A Durham, North Carolina-based startup called Hostel Rocket wants to make it easier for travelers who prefer the low-cost accommodations provided by hostels to find available rooms, view photos, descriptions, reviews and schedule bookings from either the web or their mobile phones. Though the startup only launched to the public this July, the site has already seen over a million visitors, and 86,000 customers have created accounts. Now the company is in the process of closing a seed round, led by Great Oaks VC.
Others are also participating in that $650,000 round, but not all term sheets are signed, says co-founder and CEO Michelle McBryde, declining to disclose those names.
McBryde knows the industry well, having previously owned two hostels herself, the last one in Yosemite. And her five-person team includes avid travelers who, combined, have stayed in over 200 hostels worldwide, giving them first-hand experience with the accommodations their service is now focused on selling.
Today, there are several websites catering to hostel-goers, explains McBryde, but the market is very fragmented.
“There are multiple hostel booking sites, and each of them has different inventory and different ways of displaying information,” she says. And sometimes, the pricing will vary from site to site, too. “It’s extremely frustrating from the user experience standpoint.”
Meanwhile, a $100 million acquisition between two of the top players in the industry took place last year between HostelWorld and HostelBookers, leading to a monopoly in the market. Before, hostel operators were paying 7%-10% for commissions, but now they’re paying 12%-17%. “They basically gave the hostel operators no other option,” McBryde says.

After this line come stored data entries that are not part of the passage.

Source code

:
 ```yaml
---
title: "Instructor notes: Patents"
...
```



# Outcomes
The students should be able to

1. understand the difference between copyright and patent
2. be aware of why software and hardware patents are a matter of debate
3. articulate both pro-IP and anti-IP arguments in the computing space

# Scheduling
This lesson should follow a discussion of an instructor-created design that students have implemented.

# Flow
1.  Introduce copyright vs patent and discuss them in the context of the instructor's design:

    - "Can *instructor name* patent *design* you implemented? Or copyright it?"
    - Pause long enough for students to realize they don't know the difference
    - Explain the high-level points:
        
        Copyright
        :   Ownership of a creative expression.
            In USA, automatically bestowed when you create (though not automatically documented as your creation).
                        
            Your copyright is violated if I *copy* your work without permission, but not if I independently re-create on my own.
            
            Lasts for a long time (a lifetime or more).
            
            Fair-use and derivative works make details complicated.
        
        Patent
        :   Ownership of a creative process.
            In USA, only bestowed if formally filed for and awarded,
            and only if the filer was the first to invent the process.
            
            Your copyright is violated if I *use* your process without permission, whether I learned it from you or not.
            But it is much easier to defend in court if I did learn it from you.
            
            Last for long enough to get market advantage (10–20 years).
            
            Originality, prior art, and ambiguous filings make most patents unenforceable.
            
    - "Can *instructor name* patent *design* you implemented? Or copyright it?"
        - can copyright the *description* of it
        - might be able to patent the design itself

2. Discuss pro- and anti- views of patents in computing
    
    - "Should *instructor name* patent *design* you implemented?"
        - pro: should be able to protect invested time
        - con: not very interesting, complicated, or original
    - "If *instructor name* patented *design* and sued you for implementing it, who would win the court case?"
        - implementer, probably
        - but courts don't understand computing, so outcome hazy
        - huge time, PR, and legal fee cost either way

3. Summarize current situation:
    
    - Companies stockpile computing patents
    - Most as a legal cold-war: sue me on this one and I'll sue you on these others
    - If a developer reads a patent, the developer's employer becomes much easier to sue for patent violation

In other words, now is a good time for a new contender to come in and shake things up.
With Hostel Rocket, the company is aggregating hostel inventory from a number of sources, and offering it up on their own site for travelers to peruse. The goal is to provide the “simplest hostel booking engine,” says the CEO, noting that there are no hidden fees or booking fees involved with booking transactions. Instead, travelers pay a 10% deposit at the time of booking and the startup will take a percentage of that to run its business. Plus, customers can cancel at any time, and still get their deposit back, which makes it ideal for travelers with ever-changing plans.
Of the 86,000 account holders, McBryde declined to say how many had already booked via Hostel Rocket, citing the fact that they’re still in the process of fundraising, and not disclosing these kinds of numbers.
Online and, as of recently, on mobile, the service provides listings for over 35,000 hostels in 180+ countries worldwide. For comparison’s sake, market leader HostelWorld only offers 19,000 today.
What’s more, Hostel Rocket’s aim is to become more of a one-stop-shop for hostel travelers in the future, by soon offering a variety of resources, including tips on local events, crowdsourced ideas about things to do in the area, videos, and more. And on mobile, they’re planning to roll out a push notification feature in a few months’ time that will alert travelers to possible discounts at nearby hostels and other deals.